## GIVEN DATA
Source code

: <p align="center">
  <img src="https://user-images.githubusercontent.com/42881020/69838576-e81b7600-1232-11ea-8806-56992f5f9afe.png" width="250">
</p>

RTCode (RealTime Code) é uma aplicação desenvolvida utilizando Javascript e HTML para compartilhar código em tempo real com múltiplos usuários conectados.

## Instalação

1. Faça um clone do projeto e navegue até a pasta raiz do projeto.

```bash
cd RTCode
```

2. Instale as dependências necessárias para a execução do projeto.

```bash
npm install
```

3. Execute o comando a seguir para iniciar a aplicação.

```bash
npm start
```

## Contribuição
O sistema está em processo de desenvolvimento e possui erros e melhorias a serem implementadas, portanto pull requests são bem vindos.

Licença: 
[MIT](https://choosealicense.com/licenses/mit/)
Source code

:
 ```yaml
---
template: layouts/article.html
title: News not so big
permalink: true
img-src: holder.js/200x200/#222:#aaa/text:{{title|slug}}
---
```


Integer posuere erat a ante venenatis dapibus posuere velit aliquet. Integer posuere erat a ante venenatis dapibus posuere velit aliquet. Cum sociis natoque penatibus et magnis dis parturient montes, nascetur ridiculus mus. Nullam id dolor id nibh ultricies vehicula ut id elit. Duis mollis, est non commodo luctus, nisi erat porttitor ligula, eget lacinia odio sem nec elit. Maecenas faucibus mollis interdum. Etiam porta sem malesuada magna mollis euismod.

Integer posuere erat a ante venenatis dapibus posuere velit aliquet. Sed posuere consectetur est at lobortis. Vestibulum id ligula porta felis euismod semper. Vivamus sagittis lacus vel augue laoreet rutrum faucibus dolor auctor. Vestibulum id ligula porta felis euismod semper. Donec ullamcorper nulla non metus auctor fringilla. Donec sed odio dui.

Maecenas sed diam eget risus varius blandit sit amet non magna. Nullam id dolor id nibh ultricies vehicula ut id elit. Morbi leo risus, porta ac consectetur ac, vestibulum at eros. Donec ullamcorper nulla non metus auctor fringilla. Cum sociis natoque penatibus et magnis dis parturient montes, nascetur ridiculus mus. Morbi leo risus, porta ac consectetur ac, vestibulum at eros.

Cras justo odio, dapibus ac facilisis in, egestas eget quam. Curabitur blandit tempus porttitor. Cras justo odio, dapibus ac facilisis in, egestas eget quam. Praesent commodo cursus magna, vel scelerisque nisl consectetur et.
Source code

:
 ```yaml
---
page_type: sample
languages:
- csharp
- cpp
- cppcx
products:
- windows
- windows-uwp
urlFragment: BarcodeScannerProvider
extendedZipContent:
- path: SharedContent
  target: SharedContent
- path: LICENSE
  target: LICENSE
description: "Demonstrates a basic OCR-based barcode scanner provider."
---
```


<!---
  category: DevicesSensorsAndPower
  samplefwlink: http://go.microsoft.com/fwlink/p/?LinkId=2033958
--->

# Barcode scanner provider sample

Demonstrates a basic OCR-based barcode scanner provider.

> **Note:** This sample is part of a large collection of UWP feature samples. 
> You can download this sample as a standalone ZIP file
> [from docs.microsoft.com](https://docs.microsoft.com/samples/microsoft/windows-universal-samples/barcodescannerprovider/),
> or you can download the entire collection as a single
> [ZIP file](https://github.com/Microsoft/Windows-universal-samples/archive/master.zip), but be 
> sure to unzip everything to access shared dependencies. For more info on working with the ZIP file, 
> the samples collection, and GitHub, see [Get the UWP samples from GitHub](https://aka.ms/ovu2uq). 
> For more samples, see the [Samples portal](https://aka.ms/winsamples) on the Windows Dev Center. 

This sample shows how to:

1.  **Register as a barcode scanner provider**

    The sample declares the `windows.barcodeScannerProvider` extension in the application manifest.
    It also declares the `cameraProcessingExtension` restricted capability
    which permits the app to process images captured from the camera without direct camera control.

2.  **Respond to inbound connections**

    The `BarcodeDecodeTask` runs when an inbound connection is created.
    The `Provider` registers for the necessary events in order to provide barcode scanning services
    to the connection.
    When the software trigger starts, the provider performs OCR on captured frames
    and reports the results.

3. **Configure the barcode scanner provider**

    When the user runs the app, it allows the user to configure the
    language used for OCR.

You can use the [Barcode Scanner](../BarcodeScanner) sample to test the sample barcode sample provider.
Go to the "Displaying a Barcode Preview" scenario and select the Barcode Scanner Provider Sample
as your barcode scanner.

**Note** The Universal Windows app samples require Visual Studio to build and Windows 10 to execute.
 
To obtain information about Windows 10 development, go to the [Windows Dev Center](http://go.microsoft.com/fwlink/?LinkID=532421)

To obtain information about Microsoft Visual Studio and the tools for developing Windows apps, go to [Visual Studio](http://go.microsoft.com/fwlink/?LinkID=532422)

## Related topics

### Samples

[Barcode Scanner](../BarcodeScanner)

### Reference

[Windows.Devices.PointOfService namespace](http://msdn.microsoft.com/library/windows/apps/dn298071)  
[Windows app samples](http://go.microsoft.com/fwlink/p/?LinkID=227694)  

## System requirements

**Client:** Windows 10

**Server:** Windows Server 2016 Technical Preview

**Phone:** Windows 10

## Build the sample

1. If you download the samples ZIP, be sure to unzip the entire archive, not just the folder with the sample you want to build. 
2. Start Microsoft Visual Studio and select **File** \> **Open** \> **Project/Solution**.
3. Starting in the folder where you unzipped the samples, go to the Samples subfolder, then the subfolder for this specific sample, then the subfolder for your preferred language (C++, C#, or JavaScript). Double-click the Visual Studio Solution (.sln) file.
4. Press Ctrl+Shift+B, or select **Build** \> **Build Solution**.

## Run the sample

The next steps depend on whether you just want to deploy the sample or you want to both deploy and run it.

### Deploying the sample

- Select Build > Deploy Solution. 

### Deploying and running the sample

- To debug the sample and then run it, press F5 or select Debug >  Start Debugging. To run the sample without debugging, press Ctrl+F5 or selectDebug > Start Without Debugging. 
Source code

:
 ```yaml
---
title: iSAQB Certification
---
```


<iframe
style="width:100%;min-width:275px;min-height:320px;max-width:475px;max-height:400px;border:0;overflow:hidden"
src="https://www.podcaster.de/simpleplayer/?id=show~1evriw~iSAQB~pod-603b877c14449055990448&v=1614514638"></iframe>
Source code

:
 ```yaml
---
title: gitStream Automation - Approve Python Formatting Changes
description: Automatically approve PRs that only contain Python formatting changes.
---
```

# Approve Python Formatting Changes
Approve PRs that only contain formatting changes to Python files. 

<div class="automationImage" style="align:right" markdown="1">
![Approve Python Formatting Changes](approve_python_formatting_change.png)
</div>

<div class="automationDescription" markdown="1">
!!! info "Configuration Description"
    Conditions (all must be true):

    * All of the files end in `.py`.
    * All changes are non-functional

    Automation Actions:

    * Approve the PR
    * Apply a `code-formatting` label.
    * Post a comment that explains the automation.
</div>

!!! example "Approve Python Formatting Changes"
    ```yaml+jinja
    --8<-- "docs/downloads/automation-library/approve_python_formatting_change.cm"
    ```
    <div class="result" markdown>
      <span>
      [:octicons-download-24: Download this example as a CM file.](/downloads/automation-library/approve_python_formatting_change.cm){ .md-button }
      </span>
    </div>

## YOUR TASK
From the material above, copy exactly the lines between the line holding "# Barcode scanner provider sample" and the line holding "connection is created.", inclusive, and only those.

## EXPECTED OUTPUT
# Barcode scanner provider sample

Demonstrates a basic OCR-based barcode scanner provider.

> **Note:** This sample is part of a large collection of UWP feature samples. 
> You can download this sample as a standalone ZIP file
> [from docs.microsoft.com](https://docs.microsoft.com/samples/microsoft/windows-universal-samples/barcodescannerprovider/),
> or you can download the entire collection as a single
> [ZIP file](https://github.com/Microsoft/Windows-universal-samples/archive/master.zip), but be 
> sure to unzip everything to access shared dependencies. For more info on working with the ZIP file, 
> the samples collection, and GitHub, see [Get the UWP samples from GitHub](https://aka.ms/ovu2uq). 
> For more samples, see the [Samples portal](https://aka.ms/winsamples) on the Windows Dev Center. 

This sample shows how to:

1.  **Register as a barcode scanner provider**

    The sample declares the `windows.barcodeScannerProvider` extension in the application manifest.
    It also declares the `cameraProcessingExtension` restricted capability
    which permits the app to process images captured from the camera without direct camera control.

2.  **Respond to inbound connections**

    The `BarcodeDecodeTask` runs when an inbound connection is created.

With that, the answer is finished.